Cross-Site Scripting (XSS) is a type of web security vulnerability where malicious scripts are injected into trusted websites. Hackers take advantage of web applications with input validation or encoding errors, which can lead to security vulnerabilities. When a user visits the compromised site, the browser unknowingly executes the injected script, giving the attacker access to sensitive information, such as cookies and session tokens.

There are varying degrees of complexity when it comes to exploiting XSS. The three types of XSS are DOM-based, stored, and reflected. In this brief reflection, I will focus on the fundamentals, including definitions, consequences, and prevention measures.

Consequences of XSS

XSS vulnerabilities can lead to several severe consequences for web applications and users:

Data Theft - Attackers can steal sensitive data, including login credentials, personal information, and financial details. 

Unauthorized Access - Malicious scripts can hijack user sessions, allowing attackers to gain unauthorized access to user accounts.

Website Defacement - Attackers can rewrite the content of a compromised web page, altering its appearance and delivering malicious content.

Phishing Attacks - XSS can be used to trick users into divulging their information on fake forms, leading to phishing attacks.

Browser Exploitation - XSS can exploit web browsers, leading to browser crashes or other undesirable behaviors.

Preventing XSS as a User

I now have a better understanding of how this type of situation could occur and what it may look like in the real world. However, for those who are inexperienced, it can be difficult to recognize the signs of exposure or compromise. What does it actually look like? How can we tell if we have been affected? Even if we don't realize it at the time, there are some indicators we can use to identify a potential future issue, such as:

  • Educate Yourself About Phishing Tactics:  Learn how phishing attacks work and familiarize yourself with common tactics used by attackers to trick users into revealing sensitive information. 

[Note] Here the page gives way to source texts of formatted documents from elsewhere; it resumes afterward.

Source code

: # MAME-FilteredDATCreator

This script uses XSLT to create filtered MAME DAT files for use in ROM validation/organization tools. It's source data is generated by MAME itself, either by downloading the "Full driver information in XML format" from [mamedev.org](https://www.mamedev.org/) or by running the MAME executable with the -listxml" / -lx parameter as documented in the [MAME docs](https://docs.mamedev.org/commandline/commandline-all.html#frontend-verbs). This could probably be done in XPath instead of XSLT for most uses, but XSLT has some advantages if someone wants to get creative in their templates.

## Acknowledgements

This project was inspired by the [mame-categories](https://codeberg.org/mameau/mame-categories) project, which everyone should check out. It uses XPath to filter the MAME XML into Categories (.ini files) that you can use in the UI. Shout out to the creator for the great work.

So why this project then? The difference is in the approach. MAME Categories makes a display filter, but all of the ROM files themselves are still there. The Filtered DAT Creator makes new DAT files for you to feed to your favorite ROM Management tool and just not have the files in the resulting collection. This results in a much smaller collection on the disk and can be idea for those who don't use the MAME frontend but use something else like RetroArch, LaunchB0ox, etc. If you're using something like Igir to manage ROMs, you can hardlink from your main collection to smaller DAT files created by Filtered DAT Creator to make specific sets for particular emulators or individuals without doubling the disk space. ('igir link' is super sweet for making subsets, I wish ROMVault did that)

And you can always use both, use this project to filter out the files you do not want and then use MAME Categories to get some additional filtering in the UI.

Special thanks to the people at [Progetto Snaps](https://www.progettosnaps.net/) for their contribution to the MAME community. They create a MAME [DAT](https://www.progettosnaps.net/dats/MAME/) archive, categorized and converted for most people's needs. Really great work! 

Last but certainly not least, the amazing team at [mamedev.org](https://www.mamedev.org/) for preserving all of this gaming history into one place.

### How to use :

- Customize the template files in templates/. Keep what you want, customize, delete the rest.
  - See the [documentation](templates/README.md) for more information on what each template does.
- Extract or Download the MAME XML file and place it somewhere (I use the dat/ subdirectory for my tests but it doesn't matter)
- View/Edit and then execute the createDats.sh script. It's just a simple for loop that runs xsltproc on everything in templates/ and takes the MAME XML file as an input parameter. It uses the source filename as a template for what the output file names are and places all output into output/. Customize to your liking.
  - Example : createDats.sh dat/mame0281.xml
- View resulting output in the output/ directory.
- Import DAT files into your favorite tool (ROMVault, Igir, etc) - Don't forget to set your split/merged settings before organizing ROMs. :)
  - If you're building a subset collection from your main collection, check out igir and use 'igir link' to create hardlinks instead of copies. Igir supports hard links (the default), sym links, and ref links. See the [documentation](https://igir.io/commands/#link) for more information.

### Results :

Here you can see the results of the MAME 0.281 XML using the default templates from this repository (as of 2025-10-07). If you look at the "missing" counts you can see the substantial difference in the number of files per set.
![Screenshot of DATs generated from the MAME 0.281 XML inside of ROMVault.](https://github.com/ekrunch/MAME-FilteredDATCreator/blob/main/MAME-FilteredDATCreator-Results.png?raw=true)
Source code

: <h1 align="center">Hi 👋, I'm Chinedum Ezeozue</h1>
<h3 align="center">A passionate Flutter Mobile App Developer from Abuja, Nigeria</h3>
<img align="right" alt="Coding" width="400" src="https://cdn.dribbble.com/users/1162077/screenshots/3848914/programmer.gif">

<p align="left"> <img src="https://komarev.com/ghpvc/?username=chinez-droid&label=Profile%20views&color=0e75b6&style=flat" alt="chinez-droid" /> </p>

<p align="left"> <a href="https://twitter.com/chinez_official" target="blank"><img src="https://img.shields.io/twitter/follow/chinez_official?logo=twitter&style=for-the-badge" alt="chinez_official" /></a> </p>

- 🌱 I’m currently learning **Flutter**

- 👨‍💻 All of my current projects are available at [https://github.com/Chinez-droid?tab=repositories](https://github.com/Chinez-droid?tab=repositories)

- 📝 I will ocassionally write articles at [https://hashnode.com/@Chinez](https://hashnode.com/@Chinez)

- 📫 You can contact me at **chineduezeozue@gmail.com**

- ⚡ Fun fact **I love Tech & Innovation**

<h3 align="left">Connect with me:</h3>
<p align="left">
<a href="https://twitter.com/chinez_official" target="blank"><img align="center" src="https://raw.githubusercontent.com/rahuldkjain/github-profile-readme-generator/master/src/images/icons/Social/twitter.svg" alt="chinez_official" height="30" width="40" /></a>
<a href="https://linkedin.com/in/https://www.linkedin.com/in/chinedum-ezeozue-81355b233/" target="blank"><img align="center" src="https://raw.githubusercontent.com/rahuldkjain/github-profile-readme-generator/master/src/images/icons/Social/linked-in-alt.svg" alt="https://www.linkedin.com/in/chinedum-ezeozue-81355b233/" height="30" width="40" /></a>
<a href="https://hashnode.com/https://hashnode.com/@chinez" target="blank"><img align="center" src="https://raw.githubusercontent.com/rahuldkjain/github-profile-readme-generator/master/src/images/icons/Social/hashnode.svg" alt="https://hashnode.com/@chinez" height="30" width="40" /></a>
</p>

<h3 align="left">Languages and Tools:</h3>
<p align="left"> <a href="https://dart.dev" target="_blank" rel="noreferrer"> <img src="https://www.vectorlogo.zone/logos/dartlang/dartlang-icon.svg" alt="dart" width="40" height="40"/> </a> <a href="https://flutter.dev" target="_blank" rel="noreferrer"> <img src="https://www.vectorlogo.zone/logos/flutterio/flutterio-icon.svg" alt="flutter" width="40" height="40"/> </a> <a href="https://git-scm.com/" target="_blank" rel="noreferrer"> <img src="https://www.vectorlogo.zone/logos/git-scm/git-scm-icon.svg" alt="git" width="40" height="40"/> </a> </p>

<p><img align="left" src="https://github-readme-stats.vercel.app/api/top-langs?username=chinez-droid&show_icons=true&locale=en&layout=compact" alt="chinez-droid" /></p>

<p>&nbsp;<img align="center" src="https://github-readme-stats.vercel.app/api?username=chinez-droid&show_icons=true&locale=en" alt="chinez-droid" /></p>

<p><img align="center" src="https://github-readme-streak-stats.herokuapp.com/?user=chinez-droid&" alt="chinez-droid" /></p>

It is important for you to read the emails from IT that are addressed to you; they are seriously important for your organization.

  • Use Strong, Unique Passwords: Create strong and unique passwords for your accounts.
  This reduces the risk of attackers gaining access to your accounts even if they manage to gather some information.

  • Check Website URLs Carefully: Always double-check the URL of the website you're visiting.

 Phishing sites often use URLs that closely resemble legitimate ones.

Preventing XSS as a Developer

In order to prevent the occurrence of XSS vulnerabilities, developers should adhere to recommended practices and avoid adopting harmful patterns. But what does it mean exactly?

Input validation: Validate and sanitize anything coming from the user and I mean it! treat every user as a potential attacker. 

Currently, there are numerous libraries and frameworks available that can protect against harmful input. It only requires a short amount of time to conduct proper research and select the best option for our software requirements. C'mon everyone, we got this, Let's develop from a security point of view.

Output encoding: Encoding the dynamic content of our applications before is displayed in the browser prevents script execution. This is a bit hard to understand but fundamentally it is not. Code that is rendered on the browser will execute, so avoid having it run and will avoid having bad actors exploiting our code.

Again, many libraries and frameworks aim to help with this by design. MAKE USE OF THEM.


Cross-Site Scripting (XSS) is a web security vulnerability that can be extremely dangerous. It allows attackers to inject malicious scripts into web applications, which can have devastating consequences, regardless of how the application is being used.

As users, we need to be aware of a few simple things we can do to avoid falling victim to attackers who exploit XSS on websites or applications. And as developers, we have an even greater responsibility to ensure the safety of our users. 

I will continue the XSS saga as is the current topic I'm working on.

Happy bug-hunting!


Yaworski, P. (2019). Real-world bug hunting: A field guide to web hacking. No Starch Press.

Kohnfelder, Loren. (2022). Designing Secure Software : A Guide for Developers. No Starch Press.